Bayern Munich, the giants of German football were appearing in what was the second of three consecutive European Cup finals, none of which they lost. The three victories the Germans achieved would cement their reputation as THE European team of the era, but the one in 1975 isn’t as much shrouded in controversy as it is entirely based on it. Bayern Munich contained such greats as Franz Beckenbauer, Gerd Müller and Uli Hoeneß, three players who were members of Germany’s victorious World Cup side from the previous year. Domestically, Bayern were shocking, finishing that season tenth in the German Bundesliga in what was them, a shockingly bad season.
For Leeds, it was different matter as they became only the second English club to reach the final and the first English team to reach the final of all three major European cup competitions that were present at the time with Spanish giants Barcelona being the only team to do so previously. The game was seen by many as the pinnacle of Don Revie and Leeds’ ‘Glory Years’, a team built by Revie and featuring players who would go on to become Leeds legends. The names of Bremner, Lorimer, Clark, both Gray brothers and Hunter amongst others playing that day are fondly remembered by Leeds fans. These players, managed by Jimmy Armfield who picked up the pieces of Brian Clough’s disastrous 44-day reign, had earned the right to appear in the massive occasion that was the European Cup final. However, the fondness stops there as the game itself is neither fond nor remembered for the right reasons. It is the game itself, and how it played out, that has given rise to three things: the acronym WACCOE, the associated chant and the linked 40 years of hurt.

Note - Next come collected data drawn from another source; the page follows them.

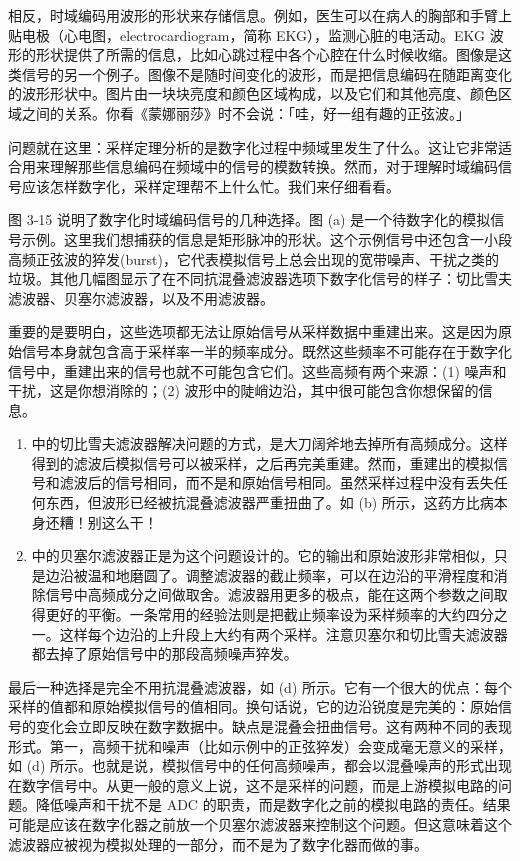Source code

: 相反，时域编码用波形的形状来存储信息。例如，医生可以在病人的胸部和手臂上贴电极（心电图，electrocardiogram，简称
EKG），监测心脏的电活动。EKG
波形的形状提供了所需的信息，比如心跳过程中各个心腔在什么时候收缩。图像是这类信号的另一个例子。图像不是随时间变化的波形，而是把信息编码在随距离变化的波形形状中。图片由一块块亮度和颜色区域构成，以及它们和其他亮度、颜色区域之间的关系。你看《蒙娜丽莎》时不会说：「哇，好一组有趣的正弦波。」

问题就在这里：采样定理分析的是数字化过程中频域里发生了什么。这让它非常适合用来理解那些信息编码在频域中的信号的模数转换。然而，对于理解时域编码信号应该怎样数字化，采样定理帮不上什么忙。我们来仔细看看。

图 3-15 说明了数字化时域编码信号的几种选择。图 (a)
是一个待数字化的模拟信号示例。这里我们想捕获的信息是矩形脉冲的形状。这个示例信号中还包含一小段高频正弦波的猝发(burst)，它代表模拟信号上总会出现的宽带噪声、干扰之类的垃圾。其他几幅图显示了在不同抗混叠滤波器选项下数字化信号的样子：切比雪夫滤波器、贝塞尔滤波器，以及不用滤波器。

重要的是要明白，这些选项都无法让原始信号从采样数据中重建出来。这是因为原始信号本身就包含高于采样率一半的频率成分。既然这些频率不可能存在于数字化信号中，重建出来的信号也就不可能包含它们。这些高频有两个来源：(1)
噪声和干扰，这是你想消除的；(2)
波形中的陡峭边沿，其中很可能包含你想保留的信息。

\begin{enumerate}
\def\labelenumi{(\alph{enumi})}
\setcounter{enumi}{1}
\item
  中的切比雪夫滤波器解决问题的方式，是大刀阔斧地去掉所有高频成分。这样得到的滤波后模拟信号可以被采样，之后再完美重建。然而，重建出的模拟信号和滤波后的信号相同，而不是和原始信号相同。虽然采样过程中没有丢失任何东西，但波形已经被抗混叠滤波器严重扭曲了。如
  (b) 所示，这药方比病本身还糟！别这么干！
\item
  中的贝塞尔滤波器正是为这个问题设计的。它的输出和原始波形非常相似，只是边沿被温和地磨圆了。调整滤波器的截止频率，可以在边沿的平滑程度和消除信号中高频成分之间做取舍。滤波器用更多的极点，能在这两个参数之间取得更好的平衡。一条常用的经验法则是把截止频率设为采样频率的大约四分之一。这样每个边沿的上升段上大约有两个采样。注意贝塞尔和切比雪夫滤波器都去掉了原始信号中的那段高频噪声猝发。
\end{enumerate}

最后一种选择是完全不用抗混叠滤波器，如 (d)
所示。它有一个很大的优点：每个采样的值都和原始模拟信号的值相同。换句话说，它的边沿锐度是完美的：原始信号的变化会立即反映在数字数据中。缺点是混叠会扭曲信号。这有两种不同的表现形式。第一，高频干扰和噪声（比如示例中的正弦猝发）会变成毫无意义的采样，如
(d)
所示。也就是说，模拟信号中的任何高频噪声，都会以混叠噪声的形式出现在数字信号中。从更一般的意义上说，这不是采样的问题，而是上游模拟电路的问题。降低噪声和干扰不是
ADC
的职责，而是数字化之前的模拟电路的责任。结果可能是应该在数字化器之前放一个贝塞尔滤波器来控制这个问题。但这意味着这个滤波器应被视为模拟处理的一部分，而不是为了数字化器而做的事。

Leeds dominated for most of the match, putting their illustrious German opponents to the sword and had a number of near misses. However, decisions weren’t just going against them in the way that make every fan grumble and ask for the referee to go to Specsavers. I’m not going to go into massive detail, that is available elsewhere to read, for example on Wikipedia, but a brief summary is all that is needed to get a flavour of why we, as Leeds fans, feel aggrieved at the events of Paris 1975 and rightly proclaim that “we were robbed”. To set the flavour a little, two years prior to the fateful 28 May 1975 final, Leeds were victims of a series of refeering decisions that bordered on the farcical, leading to a 1-0 loss to Italian giants AC Milan. In this game, the refereeing of Greek official Christos Michas was more than dubious with a harsh dismissal of Norman Hunter and the waving away of two Leeds United penalty appeals, the latter being echoed two years later in Paris. Michas was later found guilty of match fixing (not related to this final) and was banned from officiating by UEFA.

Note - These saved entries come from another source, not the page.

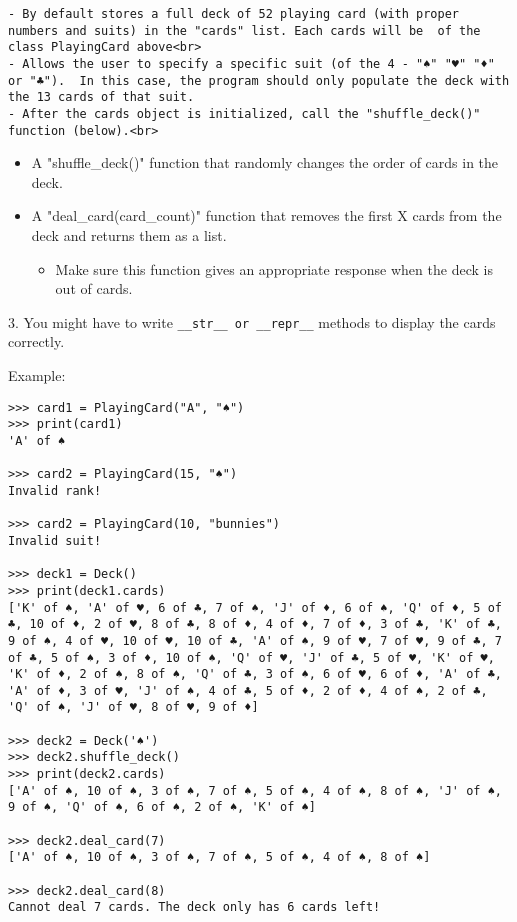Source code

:\documentclass[11pt]{article}
\providecommand{\tightlist}{%
      \setlength{\itemsep}{0pt}\setlength{\parskip}{0pt}}
\begin{document}
\begin{verbatim}
- By default stores a full deck of 52 playing card (with proper numbers and suits) in the "cards" list. Each cards will be  of the class PlayingCard above<br>
- Allows the user to specify a specific suit (of the 4 - "♠" "♥" "♦" or "♣").  In this case, the program should only populate the deck with the 13 cards of that suit.
- After the cards object is initialized, call the "shuffle_deck()" function (below).<br>
\end{verbatim}

\begin{itemize}
\tightlist
\item
  A "shuffle\_deck()" function that randomly changes the order of cards
  in the deck.
\item
  A "deal\_card(card\_count)" function that removes the first X cards
  from the deck and returns them as a list.

  \begin{itemize}
  \tightlist
  \item
    Make sure this function gives an appropriate response when the deck
    is out of cards.
  \end{itemize}
\end{itemize}

3. You might have to write \texttt{\_\_str\_\_\ or\ \_\_repr\_\_}
methods to display the cards correctly.

Example:

\begin{verbatim}
>>> card1 = PlayingCard("A", "♠")
>>> print(card1)
'A' of ♠

>>> card2 = PlayingCard(15, "♠")
Invalid rank!

>>> card2 = PlayingCard(10, "bunnies")
Invalid suit!

>>> deck1 = Deck()
>>> print(deck1.cards)
['K' of ♠, 'A' of ♥, 6 of ♣, 7 of ♠, 'J' of ♦, 6 of ♠, 'Q' of ♦, 5 of ♣, 10 of ♦, 2 of ♥, 8 of ♣, 8 of ♦, 4 of ♦, 7 of ♦, 3 of ♣, 'K' of ♣, 9 of ♠, 4 of ♥, 10 of ♥, 10 of ♣, 'A' of ♠, 9 of ♥, 7 of ♥, 9 of ♣, 7 of ♣, 5 of ♠, 3 of ♦, 10 of ♠, 'Q' of ♥, 'J' of ♣, 5 of ♥, 'K' of ♥, 'K' of ♦, 2 of ♠, 8 of ♠, 'Q' of ♣, 3 of ♠, 6 of ♥, 6 of ♦, 'A' of ♣, 'A' of ♦, 3 of ♥, 'J' of ♠, 4 of ♣, 5 of ♦, 2 of ♦, 4 of ♠, 2 of ♣, 'Q' of ♠, 'J' of ♥, 8 of ♥, 9 of ♦] 

>>> deck2 = Deck('♠')
>>> deck2.shuffle_deck()
>>> print(deck2.cards)
['A' of ♠, 10 of ♠, 3 of ♠, 7 of ♠, 5 of ♠, 4 of ♠, 8 of ♠, 'J' of ♠, 9 of ♠, 'Q' of ♠, 6 of ♠, 2 of ♠, 'K' of ♠]

>>> deck2.deal_card(7)
['A' of ♠, 10 of ♠, 3 of ♠, 7 of ♠, 5 of ♠, 4 of ♠, 8 of ♠]

>>> deck2.deal_card(8)
Cannot deal 7 cards. The deck only has 6 cards left!
\end{verbatim}
\end{document}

Fast-forward the two years and very little changed; ‘dodgy’ official, check; ‘dubious decisions’, double check and ‘cheated’ out of a result, yep that’s in the mix too. Incidents aplenty such as the legendary Beckenbauer handling the ball whilst laid in the penalty area, no penalty given. Beckenbauer also brought down Allan Clarke as ‘Sniffer’ rounded Bayern keeper Sepp Maier, again no penalty. The biggest injustice, in some people’s eyes, was the chalking off of a perfectly valid Peter Lorimer goal for offside. None of the officials showed any signs of it being offside, in fact the referee Frenchman Michel Kitabdjan ruled it valid. Cue Beckenbauer having a word with the referee and the decision was overturned. The scenes after the game, the rioting of the upset Leeds fans is also well-documented and led to a ban from European football for four seasons, reduced to two on appeal.
‘Cheated’ is a strong word that involves strong emotions. However, on May 28 1975, Leeds United were definitely cheated and the WACCOE chant bears a painful testimony to this. The pain of this injustice has lasted 40 years; 40 years of hurt that time hasn’t lessened nor becalmed.